А после нее мир стал иным местом для любого, кто давал себе труд об этом задуматься. У руандийцев выбора не было. Вот что больше всего интересовало меня в Руанде: вовсе не мертвецы (да и что можно на самом деле сказать о миллионе убитых людей, с которыми не был знаком лично?) — но вопрос, как будут жить те, кому придется жить в их отсутствие. У Руанды сохранялись память и привычки долгого прошлого, однако разрыв в этом прошлом был таким абсолютным, что страна, по которой я ехал, была на самом деле местом, которое никогда прежде не существовало. Сцены сельской жизни, которые казались мне вековечными, а водителю Жозефу — «пустыми», не были ни тем, ни другим, ТА РУАНДА, В КОТОРОЙ Я БЫВАЛ В ГОДЫ ПОСЛЕ ГЕНОЦИДА, БЫЛА МИРОМ, ЗАСТРЯВШИМ В ЧИСТИЛИЩЕ.

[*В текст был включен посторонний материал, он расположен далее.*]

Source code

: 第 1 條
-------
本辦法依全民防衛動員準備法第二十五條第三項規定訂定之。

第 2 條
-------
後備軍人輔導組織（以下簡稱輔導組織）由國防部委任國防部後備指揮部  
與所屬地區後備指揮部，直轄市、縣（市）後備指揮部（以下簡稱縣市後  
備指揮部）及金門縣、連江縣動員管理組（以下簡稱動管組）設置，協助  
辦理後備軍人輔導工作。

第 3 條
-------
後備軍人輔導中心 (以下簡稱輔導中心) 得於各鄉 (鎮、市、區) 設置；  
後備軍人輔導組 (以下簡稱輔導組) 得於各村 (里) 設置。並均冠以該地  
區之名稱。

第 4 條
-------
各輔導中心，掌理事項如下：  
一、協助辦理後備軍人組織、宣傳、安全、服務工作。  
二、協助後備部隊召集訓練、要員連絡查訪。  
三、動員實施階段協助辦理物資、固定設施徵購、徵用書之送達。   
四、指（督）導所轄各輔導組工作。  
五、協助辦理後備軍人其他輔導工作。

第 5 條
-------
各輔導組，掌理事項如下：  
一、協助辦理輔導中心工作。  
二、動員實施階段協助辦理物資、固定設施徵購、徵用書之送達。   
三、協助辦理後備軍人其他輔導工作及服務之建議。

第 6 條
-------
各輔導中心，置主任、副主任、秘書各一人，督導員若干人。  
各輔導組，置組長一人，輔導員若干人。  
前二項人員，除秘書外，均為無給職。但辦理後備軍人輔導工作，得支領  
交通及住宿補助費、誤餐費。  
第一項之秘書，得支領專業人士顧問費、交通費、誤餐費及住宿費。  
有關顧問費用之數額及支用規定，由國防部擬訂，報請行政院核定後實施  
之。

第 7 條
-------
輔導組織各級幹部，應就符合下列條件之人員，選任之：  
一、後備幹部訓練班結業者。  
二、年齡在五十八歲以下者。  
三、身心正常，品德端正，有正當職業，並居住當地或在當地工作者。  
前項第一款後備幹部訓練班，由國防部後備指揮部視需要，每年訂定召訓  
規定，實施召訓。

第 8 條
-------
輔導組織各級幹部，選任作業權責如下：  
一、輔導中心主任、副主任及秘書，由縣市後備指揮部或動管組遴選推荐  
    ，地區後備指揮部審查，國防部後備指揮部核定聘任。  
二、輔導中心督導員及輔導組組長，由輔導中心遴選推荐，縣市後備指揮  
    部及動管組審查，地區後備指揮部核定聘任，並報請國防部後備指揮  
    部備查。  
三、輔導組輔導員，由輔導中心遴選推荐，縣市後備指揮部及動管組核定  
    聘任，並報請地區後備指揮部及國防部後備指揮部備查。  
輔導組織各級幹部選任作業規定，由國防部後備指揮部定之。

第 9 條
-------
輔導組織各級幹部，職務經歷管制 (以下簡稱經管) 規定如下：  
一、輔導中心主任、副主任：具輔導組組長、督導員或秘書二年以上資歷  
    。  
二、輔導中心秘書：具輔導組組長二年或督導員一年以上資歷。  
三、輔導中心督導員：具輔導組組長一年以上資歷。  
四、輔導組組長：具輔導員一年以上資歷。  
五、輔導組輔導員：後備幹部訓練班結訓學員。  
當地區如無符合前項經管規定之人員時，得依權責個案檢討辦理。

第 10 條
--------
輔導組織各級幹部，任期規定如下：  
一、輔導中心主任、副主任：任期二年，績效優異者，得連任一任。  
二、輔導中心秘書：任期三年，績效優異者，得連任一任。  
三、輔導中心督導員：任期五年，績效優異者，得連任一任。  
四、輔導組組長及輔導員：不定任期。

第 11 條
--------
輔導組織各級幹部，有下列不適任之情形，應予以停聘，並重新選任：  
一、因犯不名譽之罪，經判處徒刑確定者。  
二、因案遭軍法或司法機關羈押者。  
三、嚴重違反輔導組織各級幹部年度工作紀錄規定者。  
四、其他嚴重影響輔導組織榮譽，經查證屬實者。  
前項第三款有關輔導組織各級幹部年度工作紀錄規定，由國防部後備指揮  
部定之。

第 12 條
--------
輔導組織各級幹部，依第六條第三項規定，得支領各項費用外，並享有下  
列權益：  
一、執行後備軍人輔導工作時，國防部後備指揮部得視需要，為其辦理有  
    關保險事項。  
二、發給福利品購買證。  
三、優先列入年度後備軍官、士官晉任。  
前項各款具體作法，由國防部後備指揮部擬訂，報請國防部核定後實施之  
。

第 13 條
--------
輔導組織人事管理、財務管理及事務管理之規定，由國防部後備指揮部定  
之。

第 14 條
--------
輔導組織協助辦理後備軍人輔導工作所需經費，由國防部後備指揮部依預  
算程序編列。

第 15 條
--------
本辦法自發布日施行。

Я уже говорил, что власть в основном состоит в способности властителя заставлять других жить его историей их реальности, даже если ему приходится убить многих из них, чтобы добиться этого. В этом первобытном смысле власть всегда и всюду практически одинакова; различается главным образом качество реальности, которую она стремится создать: основана ли эта реальность скорее на истине, чем на лжи, то есть, иначе говоря, насколько она злоупотребляет своими подданными? Ответ часто бывает производным от того, широк или узок фундамент этой власти — центрирована она на одном человеке или распределена между многими различными центрами, которые осуществляют контроль друг над другом. В принципе, властью с узким фундаментом легче злоупотреблять, в то время как власть с широким фундаментом требует более правдивой истории в своей основе и обычно защищает большее число подданных от злоупотреблений. Это правило выражено британским историком лордом Эктоном в его знаменитой формуле — «Власть развращает, а абсолютная власть развращает абсолютно».
Но, как и большинство трюизмов, афоризм Эктона не вполне верен: если взять пример из американской истории, то власть президента Линкольна была абсолютной в сравнении с властью президента Никсона, однако Никсон, безусловно, из этих двоих был гораздо более коррумпированным. Так что, если мы собрались судить о политической власти, нам необходимо задаваться вопросом не только о том, каков ее фундамент, но и как эта власть осуществляется, при каких обстоятельствах, с какими целями, какой ценой и насколько успешно. Это суждения выносить нелегко, и они, как правило, небесспорны. Но для тех из нас, кто живет в потрясающе всеобъемлющей защищенности, обеспечиваемой великими западными демократиями конца XX века, они составляют самую суть общественной жизни. Однако нам нелегко всерьез поверить в предположение, что такие участки земного шара, где массовое насилие и страдание настолько широко распространены, что в обиходе именуются «бессмысленными», могут одновременно быть местами, где люди вовлечены в осмысленную политику.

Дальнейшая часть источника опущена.